§ **TASK**: Make the copy match the entries below exactly, with no pictures carried over.

(Stored data entries)
++++++++++++++++++++

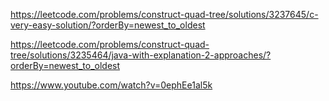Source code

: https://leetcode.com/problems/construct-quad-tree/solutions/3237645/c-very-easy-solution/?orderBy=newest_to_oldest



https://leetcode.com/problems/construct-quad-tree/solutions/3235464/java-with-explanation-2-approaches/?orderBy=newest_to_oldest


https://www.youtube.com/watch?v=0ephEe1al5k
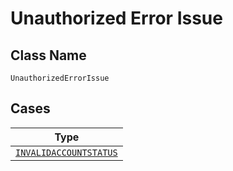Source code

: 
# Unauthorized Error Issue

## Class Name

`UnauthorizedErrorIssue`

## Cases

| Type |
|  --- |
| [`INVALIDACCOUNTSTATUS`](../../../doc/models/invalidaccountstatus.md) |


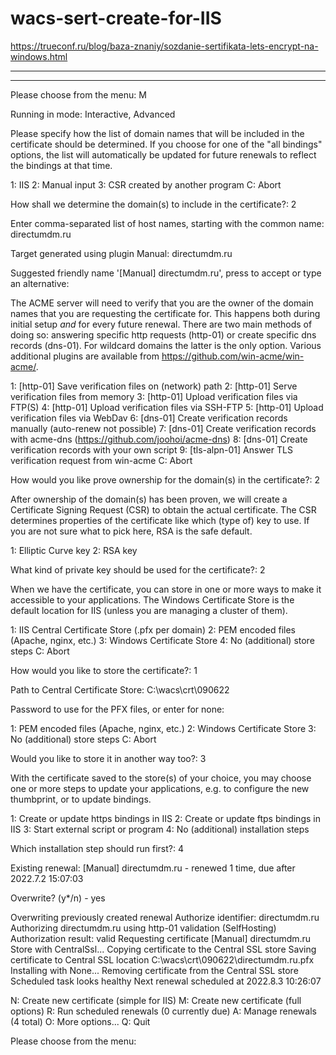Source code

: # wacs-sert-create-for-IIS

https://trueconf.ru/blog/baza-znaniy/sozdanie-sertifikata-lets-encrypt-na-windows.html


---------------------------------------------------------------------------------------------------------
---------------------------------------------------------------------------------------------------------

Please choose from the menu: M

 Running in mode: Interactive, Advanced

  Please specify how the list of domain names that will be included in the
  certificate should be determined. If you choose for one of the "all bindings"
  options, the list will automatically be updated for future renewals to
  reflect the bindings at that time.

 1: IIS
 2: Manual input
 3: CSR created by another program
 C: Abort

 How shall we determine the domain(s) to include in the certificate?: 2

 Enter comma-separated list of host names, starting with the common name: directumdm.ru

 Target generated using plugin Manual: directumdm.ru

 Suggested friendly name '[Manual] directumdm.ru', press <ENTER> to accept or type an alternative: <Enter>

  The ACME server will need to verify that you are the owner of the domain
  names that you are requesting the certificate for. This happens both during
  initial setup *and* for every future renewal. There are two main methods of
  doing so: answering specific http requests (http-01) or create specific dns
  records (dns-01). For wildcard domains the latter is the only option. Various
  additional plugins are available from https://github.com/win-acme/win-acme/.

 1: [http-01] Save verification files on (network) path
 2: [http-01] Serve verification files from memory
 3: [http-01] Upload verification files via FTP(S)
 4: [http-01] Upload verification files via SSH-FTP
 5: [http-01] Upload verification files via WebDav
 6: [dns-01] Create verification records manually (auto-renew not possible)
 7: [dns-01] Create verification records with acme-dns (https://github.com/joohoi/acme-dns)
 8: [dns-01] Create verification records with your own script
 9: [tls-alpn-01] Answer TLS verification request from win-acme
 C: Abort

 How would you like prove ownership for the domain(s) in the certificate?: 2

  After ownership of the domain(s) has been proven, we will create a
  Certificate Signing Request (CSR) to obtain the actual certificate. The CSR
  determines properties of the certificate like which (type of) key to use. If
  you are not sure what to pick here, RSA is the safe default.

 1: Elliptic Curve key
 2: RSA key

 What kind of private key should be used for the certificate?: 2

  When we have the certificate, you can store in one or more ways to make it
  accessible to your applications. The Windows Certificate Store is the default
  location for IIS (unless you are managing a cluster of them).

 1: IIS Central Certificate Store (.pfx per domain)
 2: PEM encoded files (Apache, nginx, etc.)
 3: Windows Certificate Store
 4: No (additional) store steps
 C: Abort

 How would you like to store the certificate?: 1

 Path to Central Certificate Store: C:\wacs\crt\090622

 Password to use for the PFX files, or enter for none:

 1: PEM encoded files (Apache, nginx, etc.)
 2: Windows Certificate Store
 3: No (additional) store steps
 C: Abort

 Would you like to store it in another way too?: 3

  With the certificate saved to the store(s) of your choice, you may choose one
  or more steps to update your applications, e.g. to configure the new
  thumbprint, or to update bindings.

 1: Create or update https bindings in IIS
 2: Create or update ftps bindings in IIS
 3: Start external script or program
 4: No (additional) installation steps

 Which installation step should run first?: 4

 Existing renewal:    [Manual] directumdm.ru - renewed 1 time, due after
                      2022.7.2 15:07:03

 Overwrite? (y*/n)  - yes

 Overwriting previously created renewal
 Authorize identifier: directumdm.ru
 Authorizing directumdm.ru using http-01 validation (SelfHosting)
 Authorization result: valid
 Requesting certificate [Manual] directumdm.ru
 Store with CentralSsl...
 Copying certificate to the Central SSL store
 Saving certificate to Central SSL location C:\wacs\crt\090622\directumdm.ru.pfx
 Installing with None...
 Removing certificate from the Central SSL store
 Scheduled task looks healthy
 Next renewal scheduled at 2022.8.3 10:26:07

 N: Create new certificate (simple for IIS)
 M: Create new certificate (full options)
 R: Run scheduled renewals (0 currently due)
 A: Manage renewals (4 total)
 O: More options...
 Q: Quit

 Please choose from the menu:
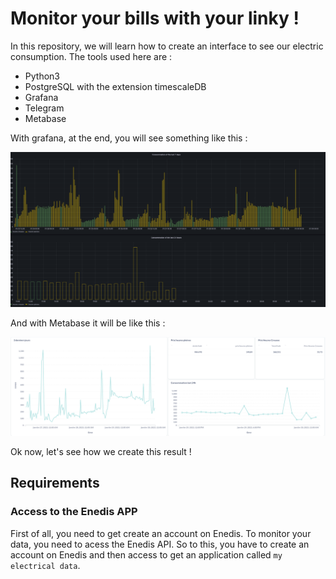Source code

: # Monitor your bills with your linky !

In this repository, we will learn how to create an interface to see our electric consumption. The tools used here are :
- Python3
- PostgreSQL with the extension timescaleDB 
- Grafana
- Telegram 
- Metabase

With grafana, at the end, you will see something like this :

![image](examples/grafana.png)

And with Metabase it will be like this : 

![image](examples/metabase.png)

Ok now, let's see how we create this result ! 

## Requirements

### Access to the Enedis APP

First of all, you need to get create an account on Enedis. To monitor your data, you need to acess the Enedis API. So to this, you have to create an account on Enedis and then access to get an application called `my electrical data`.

++++++++++++++++++++

§ **REPLY**:
Source code

: https://leetcode.com/problems/construct-quad-tree/solutions/3237645/c-very-easy-solution/?orderBy=newest_to_oldest



https://leetcode.com/problems/construct-quad-tree/solutions/3235464/java-with-explanation-2-approaches/?orderBy=newest_to_oldest


https://www.youtube.com/watch?v=0ephEe1al5k
Source code

: 
# Unauthorized Error Issue

## Class Name

`UnauthorizedErrorIssue`

## Cases

| Type |
|  --- |
| [`INVALIDACCOUNTSTATUS`](../../../doc/models/invalidaccountstatus.md) |


Source code

: # wacs-sert-create-for-IIS

https://trueconf.ru/blog/baza-znaniy/sozdanie-sertifikata-lets-encrypt-na-windows.html


---------------------------------------------------------------------------------------------------------
---------------------------------------------------------------------------------------------------------

Please choose from the menu: M

 Running in mode: Interactive, Advanced

  Please specify how the list of domain names that will be included in the
  certificate should be determined. If you choose for one of the "all bindings"
  options, the list will automatically be updated for future renewals to
  reflect the bindings at that time.

 1: IIS
 2: Manual input
 3: CSR created by another program
 C: Abort

 How shall we determine the domain(s) to include in the certificate?: 2

 Enter comma-separated list of host names, starting with the common name: directumdm.ru

 Target generated using plugin Manual: directumdm.ru

 Suggested friendly name '[Manual] directumdm.ru', press <ENTER> to accept or type an alternative: <Enter>

  The ACME server will need to verify that you are the owner of the domain
  names that you are requesting the certificate for. This happens both during
  initial setup *and* for every future renewal. There are two main methods of
  doing so: answering specific http requests (http-01) or create specific dns
  records (dns-01). For wildcard domains the latter is the only option. Various
  additional plugins are available from https://github.com/win-acme/win-acme/.

 1: [http-01] Save verification files on (network) path
 2: [http-01] Serve verification files from memory
 3: [http-01] Upload verification files via FTP(S)
 4: [http-01] Upload verification files via SSH-FTP
 5: [http-01] Upload verification files via WebDav
 6: [dns-01] Create verification records manually (auto-renew not possible)
 7: [dns-01] Create verification records with acme-dns (https://github.com/joohoi/acme-dns)
 8: [dns-01] Create verification records with your own script
 9: [tls-alpn-01] Answer TLS verification request from win-acme
 C: Abort

 How would you like prove ownership for the domain(s) in the certificate?: 2

  After ownership of the domain(s) has been proven, we will create a
  Certificate Signing Request (CSR) to obtain the actual certificate. The CSR
  determines properties of the certificate like which (type of) key to use. If
  you are not sure what to pick here, RSA is the safe default.

 1: Elliptic Curve key
 2: RSA key

 What kind of private key should be used for the certificate?: 2

  When we have the certificate, you can store in one or more ways to make it
  accessible to your applications. The Windows Certificate Store is the default
  location for IIS (unless you are managing a cluster of them).

 1: IIS Central Certificate Store (.pfx per domain)
 2: PEM encoded files (Apache, nginx, etc.)
 3: Windows Certificate Store
 4: No (additional) store steps
 C: Abort

 How would you like to store the certificate?: 1

 Path to Central Certificate Store: C:\wacs\crt\090622

 Password to use for the PFX files, or enter for none:

 1: PEM encoded files (Apache, nginx, etc.)
 2: Windows Certificate Store
 3: No (additional) store steps
 C: Abort

 Would you like to store it in another way too?: 3

  With the certificate saved to the store(s) of your choice, you may choose one
  or more steps to update your applications, e.g. to configure the new
  thumbprint, or to update bindings.

 1: Create or update https bindings in IIS
 2: Create or update ftps bindings in IIS
 3: Start external script or program
 4: No (additional) installation steps

 Which installation step should run first?: 4

 Existing renewal:    [Manual] directumdm.ru - renewed 1 time, due after
                      2022.7.2 15:07:03

 Overwrite? (y*/n)  - yes

 Overwriting previously created renewal
 Authorize identifier: directumdm.ru
 Authorizing directumdm.ru using http-01 validation (SelfHosting)
 Authorization result: valid
 Requesting certificate [Manual] directumdm.ru
 Store with CentralSsl...
 Copying certificate to the Central SSL store
 Saving certificate to Central SSL location C:\wacs\crt\090622\directumdm.ru.pfx
 Installing with None...
 Removing certificate from the Central SSL store
 Scheduled task looks healthy
 Next renewal scheduled at 2022.8.3 10:26:07

 N: Create new certificate (simple for IIS)
 M: Create new certificate (full options)
 R: Run scheduled renewals (0 currently due)
 A: Manage renewals (4 total)
 O: More options...
 Q: Quit

 Please choose from the menu:
Source code

: # Monitor your bills with your linky !

In this repository, we will learn how to create an interface to see our electric consumption. The tools used here are :
- Python3
- PostgreSQL with the extension timescaleDB 
- Grafana
- Telegram 
- Metabase

With grafana, at the end, you will see something like this :

![image](examples/grafana.png)

And with Metabase it will be like this : 

![image](examples/metabase.png)

Ok now, let's see how we create this result ! 

## Requirements

### Access to the Enedis APP

First of all, you need to get create an account on Enedis. To monitor your data, you need to acess the Enedis API. So to this, you have to create an account on Enedis and then access to get an application called `my electrical data`.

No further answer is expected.